## Required action
Below is some data; print it all back exactly.

===== Records shown

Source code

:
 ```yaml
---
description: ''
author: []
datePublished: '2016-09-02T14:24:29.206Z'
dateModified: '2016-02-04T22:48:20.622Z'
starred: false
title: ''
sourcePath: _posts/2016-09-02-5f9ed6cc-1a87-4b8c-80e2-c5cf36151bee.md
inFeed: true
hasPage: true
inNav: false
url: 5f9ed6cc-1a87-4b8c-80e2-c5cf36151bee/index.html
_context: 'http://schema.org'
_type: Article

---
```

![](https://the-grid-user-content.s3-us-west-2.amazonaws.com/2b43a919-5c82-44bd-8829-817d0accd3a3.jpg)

==========

## Exercise result
Source code

:
 ```yaml
---
description: ''
author: []
datePublished: '2016-09-02T14:24:29.206Z'
dateModified: '2016-02-04T22:48:20.622Z'
starred: false
title: ''
sourcePath: _posts/2016-09-02-5f9ed6cc-1a87-4b8c-80e2-c5cf36151bee.md
inFeed: true
hasPage: true
inNav: false
url: 5f9ed6cc-1a87-4b8c-80e2-c5cf36151bee/index.html
_context: 'http://schema.org'
_type: Article

---
```

![](https://the-grid-user-content.s3-us-west-2.amazonaws.com/2b43a919-5c82-44bd-8829-817d0accd3a3.jpg)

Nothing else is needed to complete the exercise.